I want to be able to calculate the width, in pixels, of an element that has the width css property set to 'auto'
.
I have tried element.style.width
but didn't work because it returned 'auto'
. I notices that the jQuery function width()
returns the length in px, but I cannot use jQuery to solve this, because it is not available in my page.

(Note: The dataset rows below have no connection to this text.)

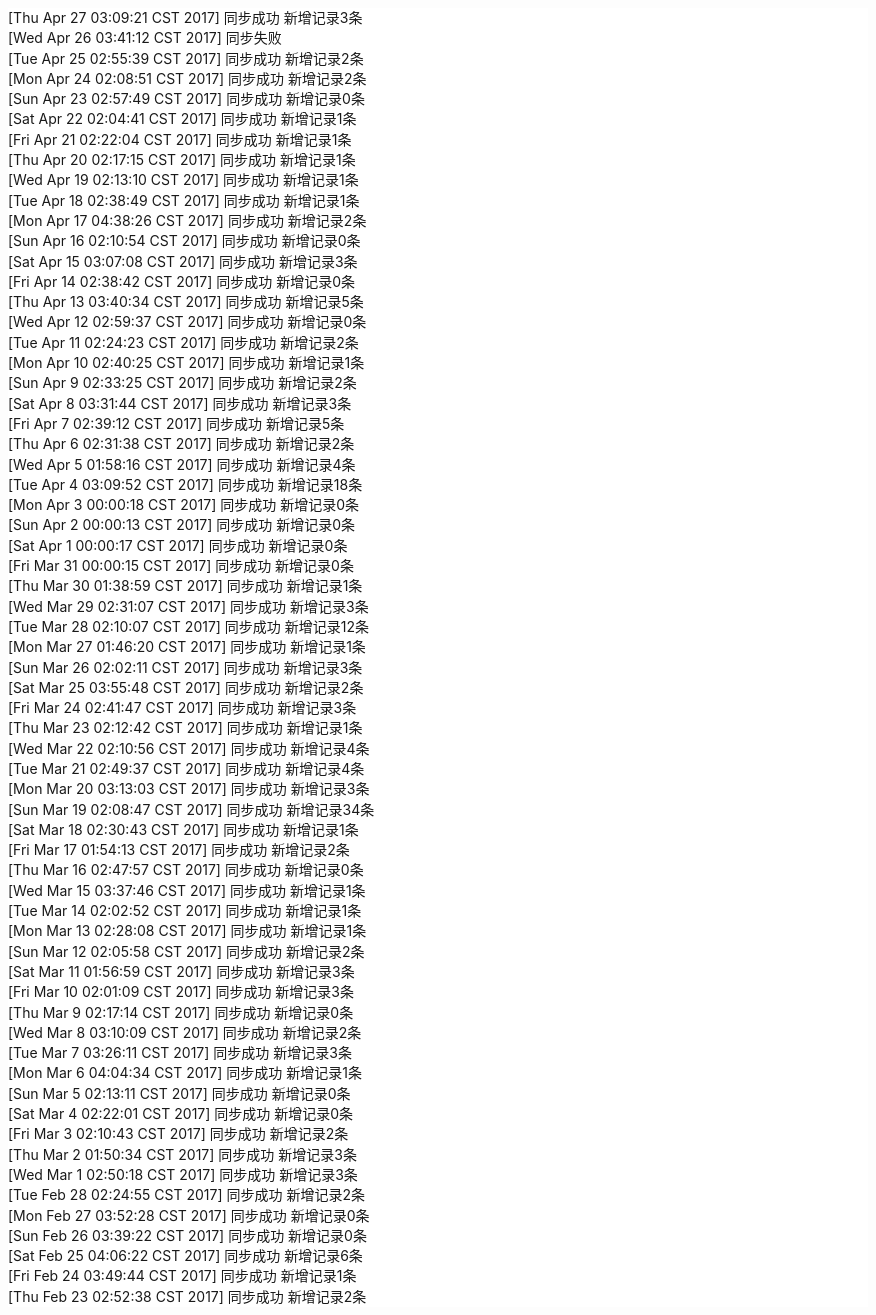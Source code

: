 [Thu Apr 27 03:09:21 CST 2017] 同步成功 新增记录3条  
[Wed Apr 26 03:41:12 CST 2017] 同步失败  
[Tue Apr 25 02:55:39 CST 2017] 同步成功 新增记录2条  
[Mon Apr 24 02:08:51 CST 2017] 同步成功 新增记录2条  
[Sun Apr 23 02:57:49 CST 2017] 同步成功 新增记录0条  
[Sat Apr 22 02:04:41 CST 2017] 同步成功 新增记录1条  
[Fri Apr 21 02:22:04 CST 2017] 同步成功 新增记录1条  
[Thu Apr 20 02:17:15 CST 2017] 同步成功 新增记录1条  
[Wed Apr 19 02:13:10 CST 2017] 同步成功 新增记录1条  
[Tue Apr 18 02:38:49 CST 2017] 同步成功 新增记录1条  
[Mon Apr 17 04:38:26 CST 2017] 同步成功 新增记录2条  
[Sun Apr 16 02:10:54 CST 2017] 同步成功 新增记录0条  
[Sat Apr 15 03:07:08 CST 2017] 同步成功 新增记录3条  
[Fri Apr 14 02:38:42 CST 2017] 同步成功 新增记录0条  
[Thu Apr 13 03:40:34 CST 2017] 同步成功 新增记录5条  
[Wed Apr 12 02:59:37 CST 2017] 同步成功 新增记录0条  
[Tue Apr 11 02:24:23 CST 2017] 同步成功 新增记录2条  
[Mon Apr 10 02:40:25 CST 2017] 同步成功 新增记录1条  
[Sun Apr  9 02:33:25 CST 2017] 同步成功 新增记录2条  
[Sat Apr  8 03:31:44 CST 2017] 同步成功 新增记录3条  
[Fri Apr  7 02:39:12 CST 2017] 同步成功 新增记录5条  
[Thu Apr  6 02:31:38 CST 2017] 同步成功 新增记录2条  
[Wed Apr  5 01:58:16 CST 2017] 同步成功 新增记录4条  
[Tue Apr  4 03:09:52 CST 2017] 同步成功 新增记录18条  
[Mon Apr  3 00:00:18 CST 2017] 同步成功 新增记录0条  
[Sun Apr  2 00:00:13 CST 2017] 同步成功 新增记录0条  
[Sat Apr  1 00:00:17 CST 2017] 同步成功 新增记录0条  
[Fri Mar 31 00:00:15 CST 2017] 同步成功 新增记录0条  
[Thu Mar 30 01:38:59 CST 2017] 同步成功 新增记录1条  
[Wed Mar 29 02:31:07 CST 2017] 同步成功 新增记录3条  
[Tue Mar 28 02:10:07 CST 2017] 同步成功 新增记录12条  
[Mon Mar 27 01:46:20 CST 2017] 同步成功 新增记录1条  
[Sun Mar 26 02:02:11 CST 2017] 同步成功 新增记录3条  
[Sat Mar 25 03:55:48 CST 2017] 同步成功 新增记录2条  
[Fri Mar 24 02:41:47 CST 2017] 同步成功 新增记录3条  
[Thu Mar 23 02:12:42 CST 2017] 同步成功 新增记录1条  
[Wed Mar 22 02:10:56 CST 2017] 同步成功 新增记录4条  
[Tue Mar 21 02:49:37 CST 2017] 同步成功 新增记录4条  
[Mon Mar 20 03:13:03 CST 2017] 同步成功 新增记录3条  
[Sun Mar 19 02:08:47 CST 2017] 同步成功 新增记录34条  
[Sat Mar 18 02:30:43 CST 2017] 同步成功 新增记录1条  
[Fri Mar 17 01:54:13 CST 2017] 同步成功 新增记录2条  
[Thu Mar 16 02:47:57 CST 2017] 同步成功 新增记录0条  
[Wed Mar 15 03:37:46 CST 2017] 同步成功 新增记录1条  
[Tue Mar 14 02:02:52 CST 2017] 同步成功 新增记录1条  
[Mon Mar 13 02:28:08 CST 2017] 同步成功 新增记录1条  
[Sun Mar 12 02:05:58 CST 2017] 同步成功 新增记录2条  
[Sat Mar 11 01:56:59 CST 2017] 同步成功 新增记录3条  
[Fri Mar 10 02:01:09 CST 2017] 同步成功 新增记录3条  
[Thu Mar  9 02:17:14 CST 2017] 同步成功 新增记录0条  
[Wed Mar  8 03:10:09 CST 2017] 同步成功 新增记录2条  
[Tue Mar  7 03:26:11 CST 2017] 同步成功 新增记录3条  
[Mon Mar  6 04:04:34 CST 2017] 同步成功 新增记录1条  
[Sun Mar  5 02:13:11 CST 2017] 同步成功 新增记录0条  
[Sat Mar  4 02:22:01 CST 2017] 同步成功 新增记录0条  
[Fri Mar  3 02:10:43 CST 2017] 同步成功 新增记录2条  
[Thu Mar  2 01:50:34 CST 2017] 同步成功 新增记录3条  
[Wed Mar  1 02:50:18 CST 2017] 同步成功 新增记录3条  
[Tue Feb 28 02:24:55 CST 2017] 同步成功 新增记录2条  
[Mon Feb 27 03:52:28 CST 2017] 同步成功 新增记录0条  
[Sun Feb 26 03:39:22 CST 2017] 同步成功 新增记录0条  
[Sat Feb 25 04:06:22 CST 2017] 同步成功 新增记录6条  
[Fri Feb 24 03:49:44 CST 2017] 同步成功 新增记录1条  
[Thu Feb 23 02:52:38 CST 2017] 同步成功 新增记录2条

So, does anybody know an equivalent method for jQuery width()
?
Thanks.
Wasted 2 hours on this.
For my case other answers did not work so combining others answers & my findings into one post with examples, for easy reading:
For an element like select
, the width()
in JQuery is same as clientWidth
in JavaScript.
Sample code below, including output:
// Add jQuery library in HTML:
// <head>
// <script src="https://ajax.googleapis.com/ajax/libs/jquery/3.3.1/jquery.min.js"></script>
// </head>
let eleId = 'myselectid1'; // NOTE: Provide your element id below
// jQuery
console.log( $('#' + eleId).width() );
// JavaScript
let ele = document.getElementById(eleId);
console.log(ele.clientWidth); // 58 // includes padding into calculation
console.log(ele.offsetWidth); // 60 // includes border size and padding into width calculation
console.log(ele.getBoundingClientRect().width); // 60 // includes border size and padding into width calculation
console.log(window.getComputedStyle(ele, null).getPropertyValue("width")); // 60px (note the px in value, you may also get values like 'auto') // all dynamic values for all CSS properties, IE>=9
console.log(ele.style.height); // empty string // if you set it earlier, you would get this
console.log(ele.innerWidth); // undefined // only works on window object, not on element like select/ div - fails in older IE<9
Hope that helps.
jQuery uses...
element.getBoundingClientRect().width
internally, it has some other stuff on top to deal with browser differences.
It returns an elements rendered size, where as .offsetxx returns sizes according to the box model.
element.getBoundingClientRect()
Is the most accurate way to get an elements "real" dimensions.